# Plugra European Style Butter Can you use it??



## carlaird (Jan 16, 2007)

I saw this baker use Plugra French butter it has a higher fat cont
Can you just sub it for American butter in any recipe??


----------



## chefraz (May 10, 2007)

I used it but it cost more ,I think.


----------



## oldschool1982 (Jun 27, 2006)

That's all I ever used when baking. Makes for a very nice product. Can be substituted for butter in all recipes but I would waste the product in claifying since ChefRaz is correct it sure does cost more.


----------



## risque cakes (Apr 20, 2007)

yes you can and it makes a whiter meringue buttercream, but it is expensive so I wouldn't use it if I'm going to apply any sort of heat to it.

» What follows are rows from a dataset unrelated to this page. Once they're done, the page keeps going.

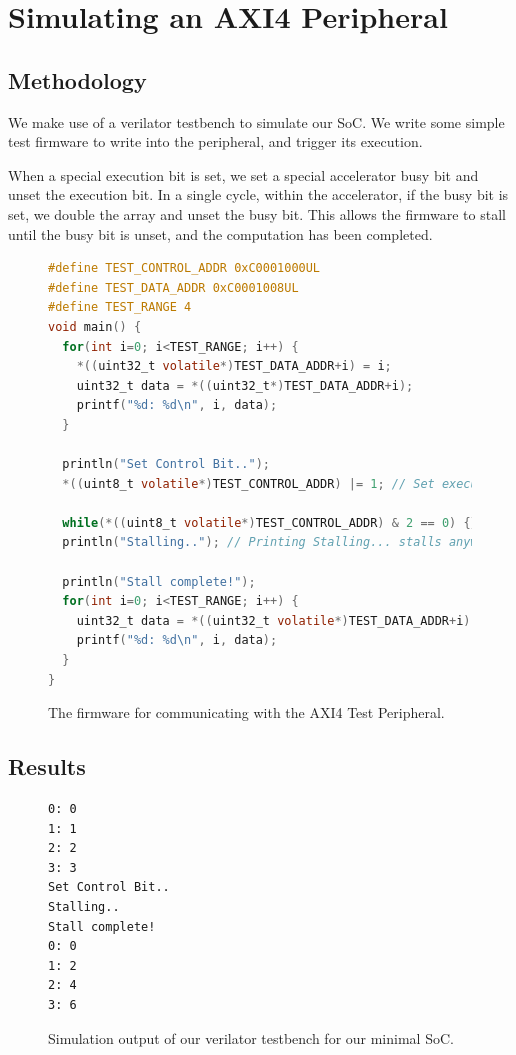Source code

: \documentclass[a4paper,8pt]{report}
\begin{document}
\section{Simulating an AXI4 Peripheral}
\subsection{Methodology}
We make use of a verilator testbench to simulate our SoC. We write some simple
test firmware to write into the peripheral, and trigger its execution.

When a special execution bit is set, we set a special accelerator busy bit and
unset the execution bit. In a single cycle, within the accelerator, if the
busy bit is set, we double the array and unset the busy bit. This allows the
firmware to stall until the busy bit is unset, and the computation has been
completed.

\begin{figure}[h]
\begin{lstlisting}[language=C,style=customc]
#define TEST_CONTROL_ADDR 0xC0001000UL
#define TEST_DATA_ADDR 0xC0001008UL
#define TEST_RANGE 4
void main() {
  for(int i=0; i<TEST_RANGE; i++) {
    *((uint32_t volatile*)TEST_DATA_ADDR+i) = i;
    uint32_t data = *((uint32_t*)TEST_DATA_ADDR+i);
    printf("%d: %d\n", i, data);
  }

  println("Set Control Bit..");
  *((uint8_t volatile*)TEST_CONTROL_ADDR) |= 1; // Set execute!

  while(*((uint8_t volatile*)TEST_CONTROL_ADDR) & 2 == 0) {}
  println("Stalling.."); // Printing Stalling... stalls anyway...

  println("Stall complete!");
  for(int i=0; i<TEST_RANGE; i++) {
    uint32_t data = *((uint32_t volatile*)TEST_DATA_ADDR+i);
    printf("%d: %d\n", i, data);
  }
}
\end{lstlisting}
\caption{The firmware for communicating with the AXI4 Test Peripheral.}
\end{figure}

\subsection{Results}

\begin{figure}[h]
\centering
  \small
\begin{BVerbatim}
0: 0
1: 1
2: 2
3: 3
Set Control Bit..
Stalling..
Stall complete!
0: 0
1: 2
2: 4
3: 6
\end{BVerbatim}
\normalsize
\caption{Simulation output of our verilator testbench for our minimal SoC.}
\end{figure}
\end{document}
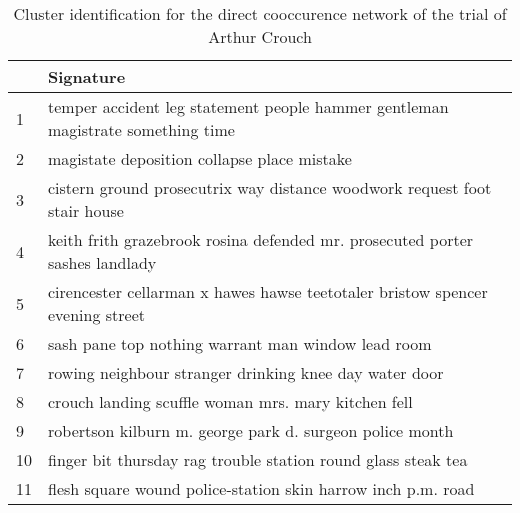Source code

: \begin{table}[ht]
\centering
\begin{tabular}{p{1cm}p{5cm}}
  \hline
 & Signature \\ 
  \hline
1 & temper accident leg statement people hammer gentleman magistrate something time \\ 
  2 & magistate deposition collapse place mistake \\ 
  3 & cistern ground prosecutrix way distance woodwork request foot stair house \\ 
  4 & keith frith grazebrook rosina defended mr. prosecuted porter sashes landlady \\ 
  5 & cirencester cellarman x hawes hawse teetotaler bristow spencer evening street \\ 
  6 & sash pane top nothing warrant man window lead room \\ 
  7 & rowing neighbour stranger drinking knee day water door \\ 
  8 & crouch landing scuffle woman mrs. mary kitchen fell \\ 
  9 & robertson kilburn m. george park d. surgeon police month \\ 
  10 & finger bit thursday rag trouble station round glass steak tea \\ 
  11 & flesh square wound police-station skin harrow inch p.m. road \\ 
   \hline
\end{tabular}
\caption{Cluster identification for the direct cooccurence network of the trial of Arthur Crouch} 
\label{c3_crouch_ppmi_sig}
\end{table}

i would love to find a supplier here


----------



## carlaird (Jan 16, 2007)

What does that mean?


----------



## risque cakes (Apr 20, 2007)

it's so expensive that I wouldn't cook with it, just my opinion, that's all! But, I'm sure it's yummy!


----------



## carlaird (Jan 16, 2007)

It cost me 3.49 for 8oz at local ShopRite
I thought I would have to go to a Weggmans or in to Manhattan for it but I was surprised they DID have it at Shoprite:bounce:
Made the cake its cooling.............


----------



## risque cakes (Apr 20, 2007)

so that's 6.98 per pound so making my buttercream with 3 pounds of this..it's 
$20.94 just for the butter alone. Too rich for my blood at the moment


----------



## carlaird (Jan 16, 2007)

so, if its so good because of the fat would get get the same texture using crisco or.........lard (shhhhhhhhhhh)


----------



## risque cakes (Apr 20, 2007)

oh yuck no way. Nothing compares to the taste of butter! and if you substitute crisco or lard ( which most vegan people will NOT eat your product and you MUST disclose there is lard in your product) your texture "MAY" be similar but your product will NOT taste the way it's supposed to.


----------



## jessiquina (Nov 4, 2005)

do they only sell salted? my market only sells salted... i am making danish... should i use the salted one for my danish dough?


----------



## risque cakes (Apr 20, 2007)

they do sell unsalted. Does your recipe call for you to add salt? is it a production recipe?

If it's a small batch , I tell you what I tell most people, try it and see if it works elimintate the salt called for in your recipe and try it.

if it's a formula, you're going to have to figure out what is your % of salt in the butter and then see if it's the same in your formula.


----------



## jock (Dec 4, 2001)

If I remember the unsalted kind is in the red package.

I like Plugra a lot. It is very rich and I will reduce the amount of butter in a recipe by 10-20% because of it. It makes great Danish.

Trader Joe's sells it as does Whole Foods.

Jock


----------



## jessiquina (Nov 4, 2005)

its from my wayne gisslen baking book... it really doesnt say to use unsalted.. you know, its for the roll-in. i think i will go search for the unsalted.. its not everyday that i make danish.


----------



## carlaird (Jan 16, 2007)

I havent seen even Salted!
I learned to make Buttercream through Wilton with crisco !!!
As I left the classes and began reading I see how crazy it was
but I heard it was because of the form it holds


----------



## risque cakes (Apr 20, 2007)

there is nothing wrong with the WIlton Buttercream, if you know how to use it and are comfortable with it, by all means continue.


----------



## carlaird (Jan 16, 2007)

I've found people liked the Dunkin Hines over the Wilton, and I couldt bear to eat something I knew had crisco in so I stoped making it and used Dunkin Hines
Then I made the Magnolia Bakery Butter cream it has some butter and 8 CUPS of sugar!!!!!!!!!!!!!!!
so:bounce:
Kitchen Aid and Martha have tasty recipes but Wilton was the only one I saw with crisco
Williams Sonoma has a tough one with corn syrup never tried it!


----------